Aspects of zinc electrochemistry
2010-11-26T09:29:04Z (GMT) by
The electrochemistry of porous, and planar zinc electrodes has been examined in connection with the application of zinc in electrochemical power sources. Planar, horizontal, upward-facing zinc electrodes have been galvanostatically oxidised in a convection-free system containing KOH under a series of different conditions. Many additives have been reported to increase T, but in the convection-free system no significant increase has been observed. Porous electrodes have been oxidised in the same system. The formation of duplex films has been confirmed optically, and the expansion of an oxidising electrode has been followed using a travelling microscope. A reaction plane parallel to the external surface has been observed penetrating the electrode. Rotating disc electrode experiments have been used to study the oxidation of zinc in a number of electrolytes. In NaC104 semiconducting films were formed. In KOH a solution soluble region was identified. Linear sweep voltammograms were recorded in KOH, KOH containing polymaleic acid, and NaCl04/ZnBr2 solutions. The techniques have been combined to show that the cathodic peak observed on reversing an anodic sweep in KOH is due to the reduction of soluble species from a Type I film, rather than reduction of a solid state film. The A. C. impedance of zinc in KOH, and in KOH with a carboxymethylcellulose, has been measured, and a theory proposed to explain the experimental results. A practical cell has been modelled. The current distribution along the porous zinc electrodes has been measured.
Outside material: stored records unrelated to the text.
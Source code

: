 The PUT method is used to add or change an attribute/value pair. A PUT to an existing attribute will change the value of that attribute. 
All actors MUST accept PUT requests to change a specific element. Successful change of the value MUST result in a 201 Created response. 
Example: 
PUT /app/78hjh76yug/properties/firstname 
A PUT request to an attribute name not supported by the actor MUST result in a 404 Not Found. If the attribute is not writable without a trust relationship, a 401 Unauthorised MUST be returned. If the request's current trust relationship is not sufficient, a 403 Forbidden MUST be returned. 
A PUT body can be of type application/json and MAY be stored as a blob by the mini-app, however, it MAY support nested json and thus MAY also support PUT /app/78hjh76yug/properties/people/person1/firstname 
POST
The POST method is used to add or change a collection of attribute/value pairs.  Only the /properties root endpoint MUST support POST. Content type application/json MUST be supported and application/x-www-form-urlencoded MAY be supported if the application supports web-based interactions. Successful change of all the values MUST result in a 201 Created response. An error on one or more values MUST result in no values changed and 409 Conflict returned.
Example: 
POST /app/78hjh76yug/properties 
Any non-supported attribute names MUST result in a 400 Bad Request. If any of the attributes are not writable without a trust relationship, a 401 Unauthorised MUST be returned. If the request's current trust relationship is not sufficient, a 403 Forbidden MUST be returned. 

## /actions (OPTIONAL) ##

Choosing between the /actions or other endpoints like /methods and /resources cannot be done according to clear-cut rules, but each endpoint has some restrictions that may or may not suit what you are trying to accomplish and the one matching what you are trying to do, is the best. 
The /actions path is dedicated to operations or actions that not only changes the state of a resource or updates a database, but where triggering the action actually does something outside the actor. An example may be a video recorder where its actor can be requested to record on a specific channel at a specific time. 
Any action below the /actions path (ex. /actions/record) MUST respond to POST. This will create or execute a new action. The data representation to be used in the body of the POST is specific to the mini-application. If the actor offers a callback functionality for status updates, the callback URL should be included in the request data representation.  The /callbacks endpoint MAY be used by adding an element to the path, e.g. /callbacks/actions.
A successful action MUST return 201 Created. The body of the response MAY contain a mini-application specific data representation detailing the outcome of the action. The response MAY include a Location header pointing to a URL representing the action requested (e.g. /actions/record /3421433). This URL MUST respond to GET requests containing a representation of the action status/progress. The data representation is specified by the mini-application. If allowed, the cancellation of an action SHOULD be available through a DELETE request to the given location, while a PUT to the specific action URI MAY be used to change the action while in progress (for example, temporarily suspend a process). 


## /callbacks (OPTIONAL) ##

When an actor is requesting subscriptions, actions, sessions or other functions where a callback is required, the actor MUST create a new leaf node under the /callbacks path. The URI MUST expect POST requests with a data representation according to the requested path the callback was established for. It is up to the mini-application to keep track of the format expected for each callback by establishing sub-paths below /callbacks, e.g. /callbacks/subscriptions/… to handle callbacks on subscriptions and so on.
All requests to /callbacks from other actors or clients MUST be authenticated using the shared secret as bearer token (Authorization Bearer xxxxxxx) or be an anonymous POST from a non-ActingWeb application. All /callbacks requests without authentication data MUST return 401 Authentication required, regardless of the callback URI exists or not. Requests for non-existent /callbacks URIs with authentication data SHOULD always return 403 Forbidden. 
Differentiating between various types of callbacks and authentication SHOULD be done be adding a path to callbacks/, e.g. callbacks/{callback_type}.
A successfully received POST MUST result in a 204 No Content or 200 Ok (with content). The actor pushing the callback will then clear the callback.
Cadmium ring counter electrodes have been developed of greater recoverable charge capacity, and longer cycle life than the zinc electrode. These have been assembled in a 3-tier stack with separators and zinc electrodes in the central cavity. This complex cell was cycled under electrolyte-starved conditions, and the current passing in each segmental ring has been measured, and the charge recoverable calculated. The differences between oxidative and reductive charge in each-cycle was attributed to zinc relocation. An electrode which only partially filled the cavity showed rapid shape-change. Electrodes that filled the cavity showed an expansion above the level of the rings during cycling, and ultimately failed due to oxygen evolution. The implications of these researches to contemporary porous zinc electrode technology are discussed.